Summary:
The prometheus-icinga-am service fails to start on the passive host alert2001, while the service is operational on the active host alert1001.
The error messages indicate a potential hostname resolution failure.
Troubleshooting Information:
Systemd status (alert2001):
× prometheus-icinga-am.service - Prometheus Icinga AlertManager Forwarder
Loaded: loaded (/lib/systemd/system/prometheus-icinga-am.service; disabled; preset: enabled)
Active: failed (Result: exit-code) since Fri 2024-03-01 01:07:52 UTC; 6h ago
Duration: 204ms
Process: 1802990 ExecStart=/usr/bin/prometheus-icinga-am $ARGS (code=exited, status=1/FAILURE)
Main PID: 1802990 (code=exited, status=1/FAILURE)
CPU: 202ms
Mar 01 01:07:52 alert2001 systemd[1]: prometheus-icinga-am.service: Scheduled restart job, restart counter is at 5.
Mar 01 01:07:52 alert2001 systemd[1]: Stopped prometheus-icinga-am.service - Prometheus Icinga AlertManager Forwarder.
Mar 01 01:07:52 alert2001 systemd[1]: prometheus-icinga-am.service: Start request repeated too quickly.
Mar 01 01:07:52 alert2001 systemd[1]: prometheus-icinga-am.service: Failed with result 'exit-code'.
Mar 01 01:07:52 alert2001 systemd[1]: Failed to start prometheus-icinga-am.service - Prometheus Icinga AlertManager Forwarder.Journalctl Output (alert2001):
Mar 01 01:07:51 alert2001 systemd[1]: prometheus-icinga-am.service: Main process exited, code=exited, status=1/FAILURE
Mar 01 01:07:51 alert2001 systemd[1]: prometheus-icinga-am.service: Failed with result 'exit-code'.
Mar 01 01:07:51 alert2001 systemd[1]: prometheus-icinga-am.service: Scheduled restart job, restart counter is at 4.
Mar 01 01:07:51 alert2001 systemd[1]: Stopped prometheus-icinga-am.service - Prometheus Icinga AlertManager Forwarder.
Mar 01 01:07:51 alert2001 systemd[1]: Started prometheus-icinga-am.service - Prometheus Icinga AlertManager Forwarder.
Mar 01 01:07:52 alert2001 prometheus-icinga-am[1802990]: Traceback (most recent call last):
Mar 01 01:07:52 alert2001 prometheus-icinga-am[1802990]: File "/usr/bin/prometheus-icinga-am", line 11, in <module>
Mar 01 01:07:52 alert2001 prometheus-icinga-am[1802990]: load_entry_point('prometheus-icinga-exporter==0.20', 'console_scripts', 'prometheus-icinga-am')()

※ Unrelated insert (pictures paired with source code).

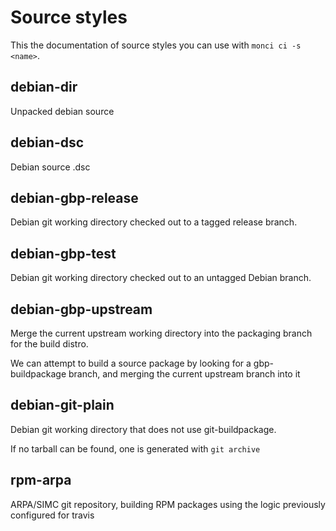 # Source styles

This the documentation of source styles you can use with `monci ci -s <name>`.

## debian-dir

Unpacked debian source
## debian-dsc

Debian source .dsc
## debian-gbp-release

Debian git working directory checked out to a tagged release branch.
## debian-gbp-test

Debian git working directory checked out to an untagged Debian branch.
## debian-gbp-upstream

Merge the current upstream working directory into the packaging branch for
the build distro.

We can attempt to build a source package by looking for a gbp-buildpackage
branch, and merging the current upstream branch into it
## debian-git-plain

Debian git working directory that does not use git-buildpackage.

If no tarball can be found, one is generated with `git archive`
## rpm-arpa

ARPA/SIMC git repository, building RPM packages using the logic previously
configured for travis
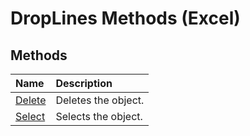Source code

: 
# DropLines Methods (Excel)

## Methods



|**Name**|**Description**|
|:-----|:-----|
| [Delete](c02ab83f-498b-8358-b840-b369fb1b6c1b.md)|Deletes the object.|
| [Select](94f3c126-285a-1564-e096-1f45a61802cb.md)|Selects the object.|
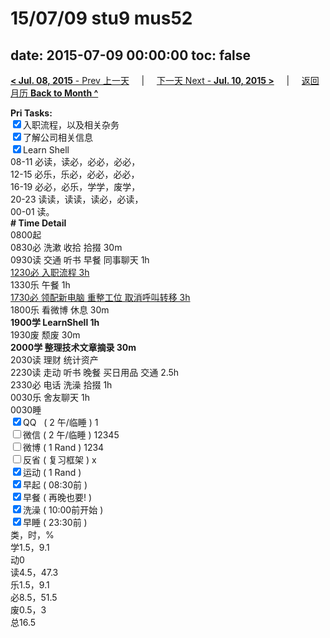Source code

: # 15/07/09 stu9 mus52

date: 2015-07-09 00:00:00
toc: false
---
[**< Jul. 08, 2015** - Prev 上一天](/lifelogs/2015/07/d08.html) &nbsp; &nbsp; | &nbsp; &nbsp; [下一天 Next - **Jul. 10, 2015 >**](/lifelogs/2015/07/d10.html) &nbsp; &nbsp; |  &nbsp; &nbsp; [返回月历 **Back to Month ^**](/lifelogs/2015/07/index.html)
<br/><div><b>Pri Tasks:</b></div><div><input checked="true" type="checkbox"/>入职流程，以及相关杂务</div><div><input checked="true" type="checkbox"/>了解公司相关信息</div><div><input checked="true" type="checkbox"/>Learn Shell</div><div>08-11 必读，读必，必必，必必，</div><div>12-15 必乐，乐必，必必，必必，</div><div>16-19 必必，必乐，学学，废学，</div><div>20-23 读读，读读，读必，必读，</div><div>00-01 读。</div><div><b># Time Detail</b></div><div>0800起</div><div>0830必 洗漱 收拾 拾掇 30m</div><div>0930读 交通 听书 早餐 同事聊天 1h</div><div><u>1230必 入职流程 3h</u></div><div>1330乐 午餐 1h</div><div><u>1730必 领配新电脑 重整工位 取消呼叫转移 3h</u></div><div>1800乐 看微博 休息 30m</div><div><b>1900学 LearnShell 1h</b></div><div>1930废 颓废 30m</div><div><b>2000学 整理技术文章摘录 30m</b></div><div>2030读 理财 统计资产</div><div>2230读 走动 听书 晚餐 买日用品 交通 2.5h</div><div>2330必 电话 洗澡 拾掇 1h</div><div>0030乐 舍友聊天 1h</div><div>0030睡</div><div><input checked="true" type="checkbox"/>QQ   ( 2 午/临睡 ) 1</div><div><input type="checkbox"/>微信 ( 2 午/临睡 ) 12345</div><div><input type="checkbox"/>微博 ( 1 Rand ) 1234</div><div><input type="checkbox"/>反省 ( 复习框架 ) x</div><div><input checked="true" type="checkbox"/>运动 ( 1 Rand )</div><div><input checked="true" type="checkbox"/>早起 ( 08:30前 )</div><div><input checked="true" type="checkbox"/>早餐 ( 再晚也要! )</div><div><input checked="true" type="checkbox"/>洗澡 ( 10:00前开始 )</div><div><input checked="true" type="checkbox"/>早睡 ( 23:30前 )</div><div>类，时，%</div><div>学1.5，9.1</div><div>动0</div><div>读4.5，47.3</div><div>乐1.5，9.1</div><div>必8.5，51.5</div><div>废0.5，3</div><div>总16.5</div>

Mar 01 01:07:52 alert2001 prometheus-icinga-am[1802990]: File "/usr/lib/python3/dist-packages/prometheus_icinga_exporter/am.py", line 532, in main
Mar 01 01:07:52 alert2001 prometheus-icinga-am[1802990]: start_http_server(int(port), addr=address)
Mar 01 01:07:52 alert2001 prometheus-icinga-am[1802990]: File "/usr/lib/python3/dist-packages/prometheus_client/exposition.py", line 169, in start_wsgi_server
Mar 01 01:07:52 alert2001 prometheus-icinga-am[1802990]: TmpServer.address_family, addr = _get_best_family(addr, port)

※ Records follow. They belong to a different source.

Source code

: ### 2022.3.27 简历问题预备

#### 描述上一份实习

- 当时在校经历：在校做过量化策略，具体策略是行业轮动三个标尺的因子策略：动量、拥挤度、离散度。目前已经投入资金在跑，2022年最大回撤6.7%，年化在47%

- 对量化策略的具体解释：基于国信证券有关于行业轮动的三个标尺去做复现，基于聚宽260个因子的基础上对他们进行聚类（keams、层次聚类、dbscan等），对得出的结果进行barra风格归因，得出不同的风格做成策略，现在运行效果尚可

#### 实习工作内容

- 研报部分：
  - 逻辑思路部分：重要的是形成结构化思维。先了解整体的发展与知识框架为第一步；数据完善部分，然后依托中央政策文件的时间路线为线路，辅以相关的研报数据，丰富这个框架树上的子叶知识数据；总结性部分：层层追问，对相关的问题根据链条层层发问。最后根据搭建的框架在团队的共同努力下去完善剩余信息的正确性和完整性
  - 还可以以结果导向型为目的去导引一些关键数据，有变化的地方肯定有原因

Mar 01 01:07:52 alert2001 prometheus-icinga-am[1802990]: ^^^^^^^^^^^^^^^^^^^^^^^^^^^^
Mar 01 01:07:52 alert2001 prometheus-icinga-am[1802990]: File "/usr/lib/python3/dist-packages/prometheus_client/exposition.py", line 158, in _get_best_family
Mar 01 01:07:52 alert2001 prometheus-icinga-am[1802990]: infos = socket.getaddrinfo(address, port)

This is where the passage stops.